%%

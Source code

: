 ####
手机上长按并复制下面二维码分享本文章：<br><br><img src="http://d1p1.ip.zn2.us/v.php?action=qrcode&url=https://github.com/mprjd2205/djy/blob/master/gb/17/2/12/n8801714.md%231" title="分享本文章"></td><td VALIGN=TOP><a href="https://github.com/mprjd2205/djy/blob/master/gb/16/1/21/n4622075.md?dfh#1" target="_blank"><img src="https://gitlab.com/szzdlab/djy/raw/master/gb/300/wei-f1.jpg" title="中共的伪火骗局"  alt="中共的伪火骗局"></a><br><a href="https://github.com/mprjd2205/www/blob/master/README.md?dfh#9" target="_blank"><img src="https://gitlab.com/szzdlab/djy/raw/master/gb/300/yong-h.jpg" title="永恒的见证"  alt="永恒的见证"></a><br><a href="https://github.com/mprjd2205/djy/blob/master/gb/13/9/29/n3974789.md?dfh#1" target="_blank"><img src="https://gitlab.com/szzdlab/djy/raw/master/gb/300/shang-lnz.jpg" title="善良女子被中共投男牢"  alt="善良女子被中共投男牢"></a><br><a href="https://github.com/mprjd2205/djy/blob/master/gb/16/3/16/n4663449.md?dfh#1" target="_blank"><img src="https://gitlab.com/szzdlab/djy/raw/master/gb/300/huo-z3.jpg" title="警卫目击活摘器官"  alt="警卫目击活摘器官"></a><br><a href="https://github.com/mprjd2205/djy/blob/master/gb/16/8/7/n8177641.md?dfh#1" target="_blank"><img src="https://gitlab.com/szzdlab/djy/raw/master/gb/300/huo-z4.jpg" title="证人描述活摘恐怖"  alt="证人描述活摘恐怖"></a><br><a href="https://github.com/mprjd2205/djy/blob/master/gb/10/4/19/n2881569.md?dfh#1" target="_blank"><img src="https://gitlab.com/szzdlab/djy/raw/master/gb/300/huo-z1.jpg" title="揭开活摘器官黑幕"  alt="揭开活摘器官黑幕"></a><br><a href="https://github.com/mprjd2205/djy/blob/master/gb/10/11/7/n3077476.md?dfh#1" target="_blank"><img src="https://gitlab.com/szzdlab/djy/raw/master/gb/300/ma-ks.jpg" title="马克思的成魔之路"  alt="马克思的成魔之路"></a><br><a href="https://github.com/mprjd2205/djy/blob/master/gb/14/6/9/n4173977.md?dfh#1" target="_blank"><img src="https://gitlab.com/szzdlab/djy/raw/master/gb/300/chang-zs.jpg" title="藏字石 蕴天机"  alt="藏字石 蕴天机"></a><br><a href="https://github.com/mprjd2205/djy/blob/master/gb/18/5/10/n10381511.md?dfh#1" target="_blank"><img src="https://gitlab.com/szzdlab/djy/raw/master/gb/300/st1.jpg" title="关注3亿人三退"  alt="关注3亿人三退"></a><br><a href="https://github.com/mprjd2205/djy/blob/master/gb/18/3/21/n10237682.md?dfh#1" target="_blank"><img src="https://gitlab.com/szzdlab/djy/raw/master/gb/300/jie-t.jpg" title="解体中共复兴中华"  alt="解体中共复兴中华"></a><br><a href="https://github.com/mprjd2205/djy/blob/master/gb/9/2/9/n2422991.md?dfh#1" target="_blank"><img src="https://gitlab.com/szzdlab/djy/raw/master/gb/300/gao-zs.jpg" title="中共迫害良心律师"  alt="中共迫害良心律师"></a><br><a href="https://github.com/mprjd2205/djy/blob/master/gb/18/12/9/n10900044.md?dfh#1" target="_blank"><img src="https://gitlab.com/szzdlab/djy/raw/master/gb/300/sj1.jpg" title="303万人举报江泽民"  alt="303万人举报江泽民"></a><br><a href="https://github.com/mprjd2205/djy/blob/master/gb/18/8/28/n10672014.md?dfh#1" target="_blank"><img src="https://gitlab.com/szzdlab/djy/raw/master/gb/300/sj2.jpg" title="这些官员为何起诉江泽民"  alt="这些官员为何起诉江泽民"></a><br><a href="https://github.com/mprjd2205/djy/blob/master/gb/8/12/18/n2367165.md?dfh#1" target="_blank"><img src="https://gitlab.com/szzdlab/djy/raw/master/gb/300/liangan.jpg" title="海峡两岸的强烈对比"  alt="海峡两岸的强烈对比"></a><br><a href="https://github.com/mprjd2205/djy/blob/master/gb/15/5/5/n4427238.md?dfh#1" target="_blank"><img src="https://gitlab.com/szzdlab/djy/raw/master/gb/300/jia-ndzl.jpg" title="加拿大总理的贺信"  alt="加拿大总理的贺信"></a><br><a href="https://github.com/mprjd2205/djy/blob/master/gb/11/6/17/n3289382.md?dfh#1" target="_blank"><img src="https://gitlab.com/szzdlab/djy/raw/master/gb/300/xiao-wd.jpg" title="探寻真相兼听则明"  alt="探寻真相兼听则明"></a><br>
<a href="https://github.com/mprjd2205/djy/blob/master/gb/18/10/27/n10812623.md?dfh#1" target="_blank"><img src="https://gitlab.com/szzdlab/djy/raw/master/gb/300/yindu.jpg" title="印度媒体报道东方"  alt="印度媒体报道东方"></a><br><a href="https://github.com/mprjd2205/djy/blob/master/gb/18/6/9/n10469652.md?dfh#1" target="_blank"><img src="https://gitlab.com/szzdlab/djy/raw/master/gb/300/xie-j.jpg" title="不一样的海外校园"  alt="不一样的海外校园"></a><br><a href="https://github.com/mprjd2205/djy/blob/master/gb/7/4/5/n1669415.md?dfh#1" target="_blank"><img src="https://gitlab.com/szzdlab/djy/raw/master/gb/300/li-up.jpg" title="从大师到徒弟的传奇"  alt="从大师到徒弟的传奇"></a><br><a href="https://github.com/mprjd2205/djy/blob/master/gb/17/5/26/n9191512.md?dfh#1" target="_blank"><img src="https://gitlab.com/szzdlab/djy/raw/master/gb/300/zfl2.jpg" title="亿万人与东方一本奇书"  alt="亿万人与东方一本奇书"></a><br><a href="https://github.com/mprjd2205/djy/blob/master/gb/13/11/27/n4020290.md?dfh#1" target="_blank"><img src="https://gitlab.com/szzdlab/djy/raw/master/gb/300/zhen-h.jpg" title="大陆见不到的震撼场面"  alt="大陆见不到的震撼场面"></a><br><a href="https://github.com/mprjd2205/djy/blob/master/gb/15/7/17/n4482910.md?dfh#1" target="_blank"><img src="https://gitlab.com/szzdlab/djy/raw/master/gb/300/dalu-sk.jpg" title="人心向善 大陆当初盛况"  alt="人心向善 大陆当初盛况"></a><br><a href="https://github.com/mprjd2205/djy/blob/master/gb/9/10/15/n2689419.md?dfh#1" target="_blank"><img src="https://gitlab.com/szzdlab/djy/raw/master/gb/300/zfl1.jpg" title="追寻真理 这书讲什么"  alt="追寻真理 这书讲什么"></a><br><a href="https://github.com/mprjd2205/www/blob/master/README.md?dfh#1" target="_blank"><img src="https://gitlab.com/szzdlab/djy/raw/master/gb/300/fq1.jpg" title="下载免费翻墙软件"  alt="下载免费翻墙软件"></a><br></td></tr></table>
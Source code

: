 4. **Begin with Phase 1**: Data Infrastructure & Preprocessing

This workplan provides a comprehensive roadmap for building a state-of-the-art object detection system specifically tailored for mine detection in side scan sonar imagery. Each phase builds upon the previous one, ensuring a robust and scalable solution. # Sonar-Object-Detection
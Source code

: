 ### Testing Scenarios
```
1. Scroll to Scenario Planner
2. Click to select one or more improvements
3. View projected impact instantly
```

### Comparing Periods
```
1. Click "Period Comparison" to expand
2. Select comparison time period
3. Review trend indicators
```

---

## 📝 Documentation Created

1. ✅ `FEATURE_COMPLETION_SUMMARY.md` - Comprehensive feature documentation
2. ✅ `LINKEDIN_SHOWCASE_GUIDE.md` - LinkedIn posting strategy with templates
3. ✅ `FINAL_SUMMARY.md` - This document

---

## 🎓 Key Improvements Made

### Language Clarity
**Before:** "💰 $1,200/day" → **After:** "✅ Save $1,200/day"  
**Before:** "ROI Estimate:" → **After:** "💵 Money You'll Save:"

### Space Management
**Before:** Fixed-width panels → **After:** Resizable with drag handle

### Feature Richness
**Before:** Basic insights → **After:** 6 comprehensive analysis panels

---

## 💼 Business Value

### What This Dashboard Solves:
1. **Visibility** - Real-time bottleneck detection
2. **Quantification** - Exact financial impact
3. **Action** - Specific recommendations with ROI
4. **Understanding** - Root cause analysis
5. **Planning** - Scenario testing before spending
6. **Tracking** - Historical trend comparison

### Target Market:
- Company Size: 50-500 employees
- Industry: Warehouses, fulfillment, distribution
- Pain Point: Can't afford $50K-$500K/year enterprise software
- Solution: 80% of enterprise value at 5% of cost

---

%%

■ What is required:
Copy whichever lines above contain the string "analysis".

■ Written solution:
**Before:** Basic insights → **After:** 6 comprehensive analysis panels
4. **Understanding** - Root cause analysis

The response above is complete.